Label-Free Direct Electrical Detection of a Histidine-Rich Protein with Sub-Femtomolar Sensitivity using an Organic Field-Effect Transistor.

There is a growing interest in achieving sensor systems to enable on-site testing of biomarkers. Herein, a new strategy for highly sensitive protein detection at sub-femtomolar levels without any labelling has been demonstrated by using an organic field-effect transistor (OFET). An artificial histidine-rich protein receptor (NiII-nitrilotriacetic acid complex, NiII-nta) functionalizes a detection portion (i.e. an extended-gate electrode) of the fabricated OFET device. The OFET responds electrically and selectively to a target analyte (bovine serum albumin), meaning that the binding processes at the NiII-nta on the extended-gate electrode for the analyte affect the field-effect properties of the device. Our results demonstrate that the combination of the OFET with the artificial receptor is an ideal approach for label-free and immune-free protein detection.

Development of analytical methods for biomarkers such as proteins and peptides has great significance in the fields of clinical diagnostics,1a, 1b environmental monitoring,1c food safety tests,1d and proteomics.1e Immunoassays,2 which are those of the most common methods for protein analyses, can sensitively detect desired analytes, because proteins are recognized through antigen–antibody interactions in measurement systems.
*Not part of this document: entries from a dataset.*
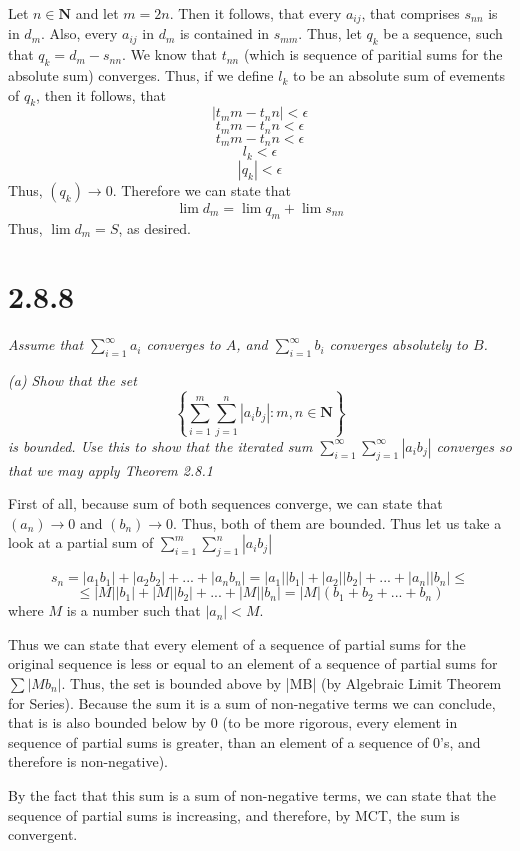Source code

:\documentclass[11pt,oneside,titlepage]{book}
\begin{document}
Let $n \in \textbf{N}$ and let $m = 2n$. Then it follows, that
every $a_{ij}$, that comprises $s_{nn}$ is in $d_{m}$. Also, every $a_{ij}$
in $d_{m}$ is contained in $s_{mm}$. Thus, let $q_k$ be a sequence, such that
$q_k = d_m - s_{nn}$. We know that $t_{nn}$ (which is sequence of  paritial
sums for the absolute sum) converges. Thus, if we define $l_k$ to be an
absolute sum of evements of $q_k$, then it follows, that 
$$ |t_mm - t_nn| < \epsilon $$
$$ t_mm - t_nn < \epsilon $$
$$ t_mm - t_nn < \epsilon $$
$$  l_k < \epsilon $$
$$|q_k| < \epsilon$$
Thus, $(q_k) \to 0$. Therefore we can state that
$$\lim d_m = \lim q_m + \lim s_{nn}$$
Thus, $\lim d_m = S$, as desired.

\section*{2.8.8}
\textit{Assume that $\sum_{i = 1}^{\infty} a_i$  converges to $A$, and
  $\sum_{i = 1}^{\infty} b_i$ converges absolutely to $B$.}

\textit{(a) Show that the set}
$$\left\{\sum_{i = 1}^{m}\sum_{j = 1}^{n}|a_i b_j|: m,n \in \textbf{N}\right\}$$
\textit{is bounded. Use this to show that the iterated sum
  $\sum_{i = 1}^{\infty}\sum_{j = 1}^{\infty}|a_i b_j|$ converges so that we
  may apply Theorem 2.8.1}


First of all, because sum of both sequences converge, we can state that
$(a_n) \to 0$ and $(b_n) \to 0$. Thus, both of them are bounded. Thus
let us take a look at a partial sum of $\sum_{i = 1}^{m}\sum_{j = 1}^{n}|a_i b_j|$

$$s_n = |a_1 b_1| + |a_2 b_2| + ... + |a_n b_n| =
|a_1||b_1| + |a_2 || b_2| + ... + |a_n ||b_n| \leq$$
$$\leq |M||b_1| + |M||b_2| + ... + |M||b_n| = |M|(b_1 + b_2 + ... + b_n)$$
where $M$ is a number such that $|a_n| < M$.

Thus we can state that every element of a sequence of partial sums for the
original sequence is less or equal to an element of a sequence of partial sums
for $\sum |Mb_n|$. Thus, the set is bounded above by |MB| (by Algebraic Limit
Theorem for Series). Because the sum it is a sum of non-negative terms we
can conclude, that is is also bounded below by 0 (to be more rigorous, every
element in sequence of partial sums is greater, than an element of a sequence
of 0's, and therefore is non-negative).

By the fact that this sum is a sum of non-negative terms, we can state that
the sequence of partial sums is increasing, and therefore, by MCT, the sum
is convergent.
\end{document}
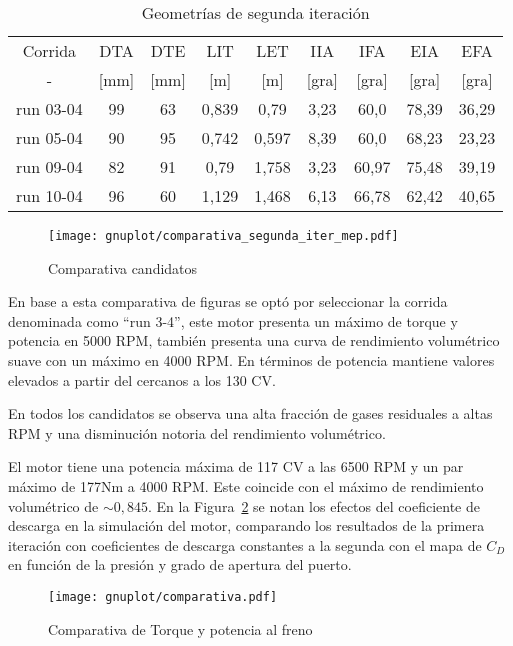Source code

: \begin{table} \centering
  \begin{tabular}{ccccccccc}\toprule
    Corrida   & DTA   & DTE & LIT   & LET   & IIA   & IFA   & EIA    & EFA \\
    -         & [mm] & [mm] & [m]   & [m]   & [gra] & [gra] & [gra]  & [gra] \\ \midrule
    run 03-04 & 99   & 63   & 0,839 & 0,79  & 3,23 & 60,0   & 78,39  & 36,29 \\
    run 05-04 & 90   & 95   & 0,742 & 0,597 & 8,39 & 60,0   & 68,23  & 23,23 \\
    run 09-04 & 82   & 91   & 0,79  & 1,758 & 3,23 & 60,97  & 75,48  & 39,19 \\
    run 10-04 & 96   & 60   & 1,129 & 1,468 & 6,13 & 66,78  & 62,42  & 40,65 \\ \bottomrule
  \end{tabular}
  \caption{Geometrías de segunda iteración}\label{tab:2iter_geom}
\end{table}

\begin{figure} \centering
\texttt{[image: gnuplot/comparativa\_segunda\_iter\_mep.pdf]}
  \caption{Comparativa candidatos} \label{fig:comparativa_segunda_iter}
\end{figure}

En base a esta comparativa de figuras se optó por seleccionar la corrida
denominada como ``run 3-4'', este motor presenta un máximo de torque y potencia
en 5000 RPM, también presenta una curva de rendimiento volumétrico suave con un
máximo en 4000 RPM.
%
En términos de potencia mantiene valores elevados a partir del cercanos a los
130 CV.
%

En todos los candidatos se observa una alta fracción de gases residuales a altas
RPM y una disminución notoria del rendimiento volumétrico.

El motor tiene una potencia máxima de 117 CV a las 6500 RPM y un par máximo de
177Nm a 4000 RPM.
%
Este coincide con el máximo de rendimiento volumétrico de $\sim 0,845$.
%
En la Figura~\ref{fig:PoTi_segunda_op} se notan los efectos del coeficiente de
descarga en la simulación del motor, comparando los resultados de la primera
iteración con coeficientes de descarga constantes a la segunda con el mapa de
$C_{D}$ en función de la presión y grado de apertura del puerto.

\begin{figure}[h!]
  \centering
  \texttt{[image: gnuplot/comparativa.pdf]}
  \caption{Comparativa de Torque y potencia al freno} \label{fig:PoTi_segunda_op}
\end{figure}
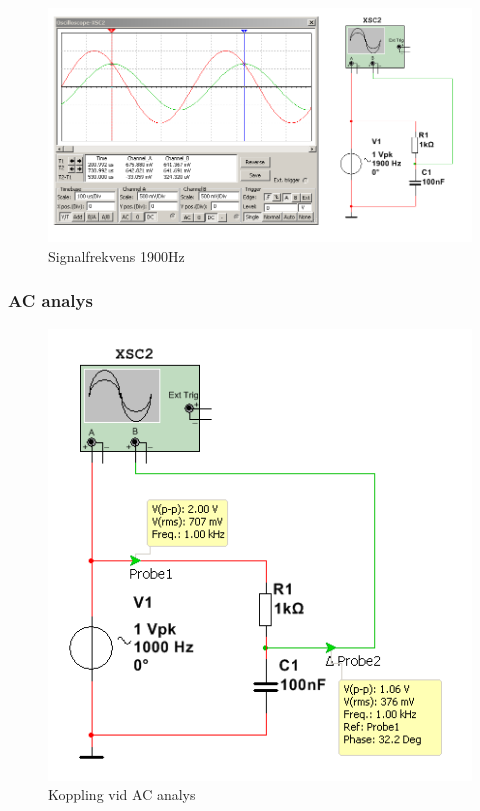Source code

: \documentclass[11pt,a4paper]{article}
\begin{document}
\begin{figure}[htbp]
    \centering
    \includegraphics[scale=0.5]{ee466multisim/5-1900Hz.png}
    \caption{Signalfrekvens 1900Hz}
    \label{fig:sim-5-1900Hz}
\end{figure}


\subsubsection{AC analys}
\begin{figure}[htbp]
    \centering
    \includegraphics[scale=0.5]{ee466multisim/5-ACprobes.png}
    \caption{Koppling vid AC analys}
    \label{fig:sim-5-ACanalysis-setup}
\end{figure}
\end{document}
Although the features (a high sensitivity and reliability) of general immunoassays are useful for the accurate detection of proteins, the assays have difficulty in the application to on‐site detection at various situations (such as outdoor sites or developing countries) for the following reasons. 1) Labelling processes for analytes are complicated. 2) It takes time for users (i.e. analysts, patients, and researchers) to acquire analysis results, because pre‐treatments of immune proteins are time‐consuming processes. 3) For quantitative analysis, relatively large equipment and expensive reagents are required; for instance, spectroscopic apparatus and naturally derived substances are generally essential to optical‐based assays such as enzyme‐linked immunosorbent assays (ELISAs).3

To solve the above problems, micro‐total analysis systems (μTAS) toward an on‐site detection of biomarkers have been demonstrated in the fields of analytical chemistry and device engineering.4 Especially, microfluidic technology of μTAS is a useful approach for reducing the total measurement time of proteins. In those devices, various transducing mechanisms for the detection signal of proteins can be employed. For example, fluorometric4b and/or electrochemical‐based4c μTAS are vigorously researched. Moreover, organic field‐effect transistor (OFET)‐based sensing platforms for biomarkers (e.g. ricin,5a C‐reactive protein,5b chromogranin A,5c α‐casein,5d etc.) have been demonstrated in recent years. OFETs,6a which consist conjugated organic materials as an active layer, can be easily fabricated on elastic substrates using wet processes. These electrical switchers are not only valuable transducers for chemo‐/biosensors, but also the prospective devices for flexible displays6b and low‐cost radio frequency identification (RFID) tags.6c Thus, the components of the sensing system (i.e. a detector, transducer, transmitter, and display) could be integrated into a single chip by using OFET‐based circuits. To date, OFET‐based sensors usually rely on the above‐mentioned immunoassays, whereas the development of the detection system using artificial receptors in the field of OFET devices is still in its early stage.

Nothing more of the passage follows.